Texas Republicans introduced another set of sweeping bills that voting rights advocates say could make it harder to vote in a state that already has some of the most restrictive election laws in the country. Democrats left the state on Tuesday in a second effort to block the legislation from moving forward.

The bills House Bill 3 and Senate Bill 1 were filed during the special legislative session called by Gov. Greg Abbott, which started last week. Republican leaders vowed to take another pass at approving voting legislation after Texas House Democrats blocked a previous effort in May to pass more voting restrictions.
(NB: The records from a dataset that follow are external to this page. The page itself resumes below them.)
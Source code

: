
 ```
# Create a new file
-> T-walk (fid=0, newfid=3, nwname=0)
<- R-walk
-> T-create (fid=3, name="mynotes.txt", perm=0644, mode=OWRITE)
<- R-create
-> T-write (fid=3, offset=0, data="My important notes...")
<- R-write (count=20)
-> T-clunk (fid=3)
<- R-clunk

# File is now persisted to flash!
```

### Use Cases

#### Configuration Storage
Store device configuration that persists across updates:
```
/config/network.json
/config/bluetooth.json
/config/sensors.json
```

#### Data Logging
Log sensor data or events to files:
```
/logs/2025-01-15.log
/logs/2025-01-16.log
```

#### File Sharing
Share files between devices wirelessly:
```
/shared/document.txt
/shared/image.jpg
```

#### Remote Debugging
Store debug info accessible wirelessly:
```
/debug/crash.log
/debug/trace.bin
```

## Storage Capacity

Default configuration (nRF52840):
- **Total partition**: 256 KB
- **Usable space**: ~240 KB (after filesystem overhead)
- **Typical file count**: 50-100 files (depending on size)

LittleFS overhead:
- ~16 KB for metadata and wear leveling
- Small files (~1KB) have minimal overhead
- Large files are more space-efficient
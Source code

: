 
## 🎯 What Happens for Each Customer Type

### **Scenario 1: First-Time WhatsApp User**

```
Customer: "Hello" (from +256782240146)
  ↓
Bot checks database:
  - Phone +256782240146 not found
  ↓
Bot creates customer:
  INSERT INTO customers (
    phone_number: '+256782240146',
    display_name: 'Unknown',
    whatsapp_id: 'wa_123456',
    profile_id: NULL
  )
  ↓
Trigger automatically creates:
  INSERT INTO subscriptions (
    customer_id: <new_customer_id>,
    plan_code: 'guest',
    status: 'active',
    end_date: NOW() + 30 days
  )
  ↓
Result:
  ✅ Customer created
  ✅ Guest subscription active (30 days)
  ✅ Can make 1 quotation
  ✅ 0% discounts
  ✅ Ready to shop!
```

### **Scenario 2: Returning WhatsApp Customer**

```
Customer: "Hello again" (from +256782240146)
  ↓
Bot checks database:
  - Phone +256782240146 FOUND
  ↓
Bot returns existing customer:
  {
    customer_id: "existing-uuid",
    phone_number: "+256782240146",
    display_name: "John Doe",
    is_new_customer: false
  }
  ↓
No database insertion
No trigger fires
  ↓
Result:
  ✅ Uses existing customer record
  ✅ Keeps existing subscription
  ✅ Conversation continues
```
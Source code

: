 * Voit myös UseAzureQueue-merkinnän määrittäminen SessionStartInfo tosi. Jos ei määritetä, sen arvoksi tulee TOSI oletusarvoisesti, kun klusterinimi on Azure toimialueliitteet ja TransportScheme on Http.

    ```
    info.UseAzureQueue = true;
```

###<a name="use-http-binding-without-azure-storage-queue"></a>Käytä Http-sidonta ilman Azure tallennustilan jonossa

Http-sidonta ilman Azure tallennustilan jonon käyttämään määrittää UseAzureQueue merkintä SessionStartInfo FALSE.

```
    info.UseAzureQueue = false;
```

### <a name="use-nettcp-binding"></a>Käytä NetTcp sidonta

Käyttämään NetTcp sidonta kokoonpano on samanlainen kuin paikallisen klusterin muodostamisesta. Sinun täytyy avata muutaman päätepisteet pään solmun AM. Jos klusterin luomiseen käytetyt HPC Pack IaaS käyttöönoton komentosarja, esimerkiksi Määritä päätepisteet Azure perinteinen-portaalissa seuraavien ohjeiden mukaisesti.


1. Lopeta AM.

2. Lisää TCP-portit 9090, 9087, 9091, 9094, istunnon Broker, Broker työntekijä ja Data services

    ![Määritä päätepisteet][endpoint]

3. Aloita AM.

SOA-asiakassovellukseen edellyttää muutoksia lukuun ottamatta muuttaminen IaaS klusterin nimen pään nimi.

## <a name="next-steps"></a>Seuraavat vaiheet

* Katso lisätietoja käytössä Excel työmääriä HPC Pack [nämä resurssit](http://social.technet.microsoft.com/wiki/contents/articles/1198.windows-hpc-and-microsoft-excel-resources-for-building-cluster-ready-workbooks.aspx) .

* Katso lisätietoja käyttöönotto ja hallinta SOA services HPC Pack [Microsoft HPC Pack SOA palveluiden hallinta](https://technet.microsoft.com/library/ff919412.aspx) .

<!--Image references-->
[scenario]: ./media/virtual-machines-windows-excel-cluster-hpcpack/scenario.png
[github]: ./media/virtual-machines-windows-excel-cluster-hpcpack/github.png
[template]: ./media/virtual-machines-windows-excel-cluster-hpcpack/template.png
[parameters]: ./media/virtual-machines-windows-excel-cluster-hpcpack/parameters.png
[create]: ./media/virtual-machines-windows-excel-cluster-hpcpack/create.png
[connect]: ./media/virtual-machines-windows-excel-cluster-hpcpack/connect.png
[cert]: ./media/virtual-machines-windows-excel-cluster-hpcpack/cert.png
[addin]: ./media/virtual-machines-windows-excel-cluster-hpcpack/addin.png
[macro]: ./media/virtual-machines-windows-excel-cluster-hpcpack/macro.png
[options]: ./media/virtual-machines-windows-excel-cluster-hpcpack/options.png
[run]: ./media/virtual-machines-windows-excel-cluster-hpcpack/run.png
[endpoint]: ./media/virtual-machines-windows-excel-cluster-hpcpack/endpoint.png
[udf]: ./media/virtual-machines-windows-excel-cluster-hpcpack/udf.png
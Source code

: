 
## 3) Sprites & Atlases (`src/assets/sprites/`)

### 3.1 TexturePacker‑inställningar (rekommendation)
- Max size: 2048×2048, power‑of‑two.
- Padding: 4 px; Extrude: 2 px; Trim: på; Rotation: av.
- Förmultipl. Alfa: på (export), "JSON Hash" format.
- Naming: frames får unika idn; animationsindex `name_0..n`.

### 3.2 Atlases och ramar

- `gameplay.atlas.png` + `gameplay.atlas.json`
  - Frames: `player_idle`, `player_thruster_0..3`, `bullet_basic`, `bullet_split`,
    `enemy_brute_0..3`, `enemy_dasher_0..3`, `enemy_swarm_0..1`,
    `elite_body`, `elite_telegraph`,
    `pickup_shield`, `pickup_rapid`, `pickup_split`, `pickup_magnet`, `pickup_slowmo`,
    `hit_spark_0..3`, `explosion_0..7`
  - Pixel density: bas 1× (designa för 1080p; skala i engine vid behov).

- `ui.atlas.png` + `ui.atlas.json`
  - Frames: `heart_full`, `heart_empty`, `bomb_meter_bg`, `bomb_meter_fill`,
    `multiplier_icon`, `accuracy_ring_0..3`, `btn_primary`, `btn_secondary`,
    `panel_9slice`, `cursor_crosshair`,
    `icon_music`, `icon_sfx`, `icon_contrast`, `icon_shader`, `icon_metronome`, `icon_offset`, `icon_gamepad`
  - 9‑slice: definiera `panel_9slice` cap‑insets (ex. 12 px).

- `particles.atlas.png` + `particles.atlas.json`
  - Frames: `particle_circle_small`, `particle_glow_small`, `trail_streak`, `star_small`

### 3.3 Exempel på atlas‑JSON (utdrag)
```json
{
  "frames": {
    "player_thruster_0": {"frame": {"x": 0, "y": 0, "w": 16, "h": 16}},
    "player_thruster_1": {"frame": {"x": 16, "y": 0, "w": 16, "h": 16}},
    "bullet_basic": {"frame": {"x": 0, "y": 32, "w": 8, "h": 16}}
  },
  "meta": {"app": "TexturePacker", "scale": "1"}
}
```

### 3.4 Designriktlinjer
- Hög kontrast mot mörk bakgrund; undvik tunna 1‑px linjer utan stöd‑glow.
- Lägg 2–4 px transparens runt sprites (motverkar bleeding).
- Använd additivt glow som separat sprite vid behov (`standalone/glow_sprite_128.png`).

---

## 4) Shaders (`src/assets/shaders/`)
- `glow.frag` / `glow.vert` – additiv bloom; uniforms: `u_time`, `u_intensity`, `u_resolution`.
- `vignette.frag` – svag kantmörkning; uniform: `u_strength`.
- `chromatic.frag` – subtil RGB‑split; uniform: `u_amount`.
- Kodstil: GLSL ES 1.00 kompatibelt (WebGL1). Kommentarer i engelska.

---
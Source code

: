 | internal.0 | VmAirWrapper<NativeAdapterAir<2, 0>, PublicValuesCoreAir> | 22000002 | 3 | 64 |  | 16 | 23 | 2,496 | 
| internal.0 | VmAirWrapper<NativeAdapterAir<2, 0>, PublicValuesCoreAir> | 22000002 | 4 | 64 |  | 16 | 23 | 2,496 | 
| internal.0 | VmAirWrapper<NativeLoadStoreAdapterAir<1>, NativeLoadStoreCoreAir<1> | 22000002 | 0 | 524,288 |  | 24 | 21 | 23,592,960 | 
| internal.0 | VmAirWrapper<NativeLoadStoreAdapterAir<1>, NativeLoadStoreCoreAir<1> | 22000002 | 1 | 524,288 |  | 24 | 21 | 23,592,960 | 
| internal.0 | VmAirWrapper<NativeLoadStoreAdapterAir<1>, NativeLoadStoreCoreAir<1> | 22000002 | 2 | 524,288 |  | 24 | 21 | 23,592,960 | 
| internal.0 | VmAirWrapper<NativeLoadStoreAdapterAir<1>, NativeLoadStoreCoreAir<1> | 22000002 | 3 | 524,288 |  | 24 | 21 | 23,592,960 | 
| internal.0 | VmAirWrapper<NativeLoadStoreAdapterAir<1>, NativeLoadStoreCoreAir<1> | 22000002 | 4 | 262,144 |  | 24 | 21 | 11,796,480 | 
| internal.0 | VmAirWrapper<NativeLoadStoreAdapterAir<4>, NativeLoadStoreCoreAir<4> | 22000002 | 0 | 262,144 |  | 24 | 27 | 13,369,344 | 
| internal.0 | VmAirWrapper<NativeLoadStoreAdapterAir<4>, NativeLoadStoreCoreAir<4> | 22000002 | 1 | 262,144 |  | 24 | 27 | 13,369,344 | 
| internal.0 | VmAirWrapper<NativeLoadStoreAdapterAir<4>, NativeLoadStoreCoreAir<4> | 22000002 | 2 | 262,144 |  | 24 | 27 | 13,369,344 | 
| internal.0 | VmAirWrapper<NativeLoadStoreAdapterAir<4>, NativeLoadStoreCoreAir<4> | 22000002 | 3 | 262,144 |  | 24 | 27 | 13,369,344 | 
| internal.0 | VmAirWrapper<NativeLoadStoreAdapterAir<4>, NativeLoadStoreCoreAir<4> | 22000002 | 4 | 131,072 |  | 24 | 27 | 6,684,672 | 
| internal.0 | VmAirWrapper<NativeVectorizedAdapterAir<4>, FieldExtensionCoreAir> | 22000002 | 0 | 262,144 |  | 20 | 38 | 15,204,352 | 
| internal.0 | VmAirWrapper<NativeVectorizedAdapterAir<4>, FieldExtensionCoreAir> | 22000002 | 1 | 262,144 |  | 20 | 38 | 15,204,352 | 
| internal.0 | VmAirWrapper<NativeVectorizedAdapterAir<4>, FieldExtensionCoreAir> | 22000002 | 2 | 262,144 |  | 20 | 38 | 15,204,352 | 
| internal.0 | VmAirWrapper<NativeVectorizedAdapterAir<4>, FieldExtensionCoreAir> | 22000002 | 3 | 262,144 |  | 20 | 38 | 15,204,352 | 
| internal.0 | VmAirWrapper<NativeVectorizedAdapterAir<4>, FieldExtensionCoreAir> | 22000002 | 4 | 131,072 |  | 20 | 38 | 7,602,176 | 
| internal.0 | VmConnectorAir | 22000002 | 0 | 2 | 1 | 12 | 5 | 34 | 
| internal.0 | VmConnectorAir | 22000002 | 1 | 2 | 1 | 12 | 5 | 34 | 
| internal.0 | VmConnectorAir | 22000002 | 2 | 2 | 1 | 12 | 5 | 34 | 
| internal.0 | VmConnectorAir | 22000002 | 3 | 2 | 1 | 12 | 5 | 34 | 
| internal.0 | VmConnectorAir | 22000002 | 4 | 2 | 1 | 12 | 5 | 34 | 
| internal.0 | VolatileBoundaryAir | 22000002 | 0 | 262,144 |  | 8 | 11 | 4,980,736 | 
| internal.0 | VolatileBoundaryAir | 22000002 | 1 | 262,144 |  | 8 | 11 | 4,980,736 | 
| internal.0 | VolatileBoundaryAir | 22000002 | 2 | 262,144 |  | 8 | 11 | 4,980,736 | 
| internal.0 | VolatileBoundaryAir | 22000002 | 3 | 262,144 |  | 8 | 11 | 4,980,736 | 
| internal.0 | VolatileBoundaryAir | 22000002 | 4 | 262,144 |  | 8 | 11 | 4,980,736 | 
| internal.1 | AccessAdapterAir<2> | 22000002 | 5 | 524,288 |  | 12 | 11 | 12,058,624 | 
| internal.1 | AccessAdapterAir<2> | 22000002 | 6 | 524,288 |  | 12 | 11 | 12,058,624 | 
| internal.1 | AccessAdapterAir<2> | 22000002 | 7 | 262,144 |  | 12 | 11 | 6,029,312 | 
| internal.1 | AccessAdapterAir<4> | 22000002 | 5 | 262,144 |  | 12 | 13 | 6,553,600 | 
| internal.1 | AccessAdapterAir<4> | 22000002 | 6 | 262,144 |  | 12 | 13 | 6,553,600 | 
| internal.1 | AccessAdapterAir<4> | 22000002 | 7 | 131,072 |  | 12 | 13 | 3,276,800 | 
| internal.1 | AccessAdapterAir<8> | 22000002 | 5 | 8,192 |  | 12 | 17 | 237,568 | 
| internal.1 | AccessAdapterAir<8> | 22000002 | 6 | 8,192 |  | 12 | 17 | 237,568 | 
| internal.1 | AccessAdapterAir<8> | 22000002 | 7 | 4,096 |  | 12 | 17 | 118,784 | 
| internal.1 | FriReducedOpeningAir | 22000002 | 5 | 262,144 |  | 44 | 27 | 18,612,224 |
HB 3 and SB 1, however, do not include some of the more controversial measures that were added to that previous bill in the final hours of the legislative session in May. Those included a provision that would have restricted voting on Sundays as well as a measure that would have allowed election officials to overturn election results if there are voter fraud allegations.

The bills are part of a nationwide effort by state-level Republicans to enact more restrictive voting laws following former President Donald Trump's loss in the 2020 election. Trump and his allies have falsely claimed that the election was stolen. Twenty-eight restrictive voting laws in 17 states have been enacted since January, according to the nonprofit Brennan Center for Justice.

The latest bills in Texas include new identification requirements for people voting by mail and prohibit local election officials from sending a vote-by-mail application to someone who hasn't requested one.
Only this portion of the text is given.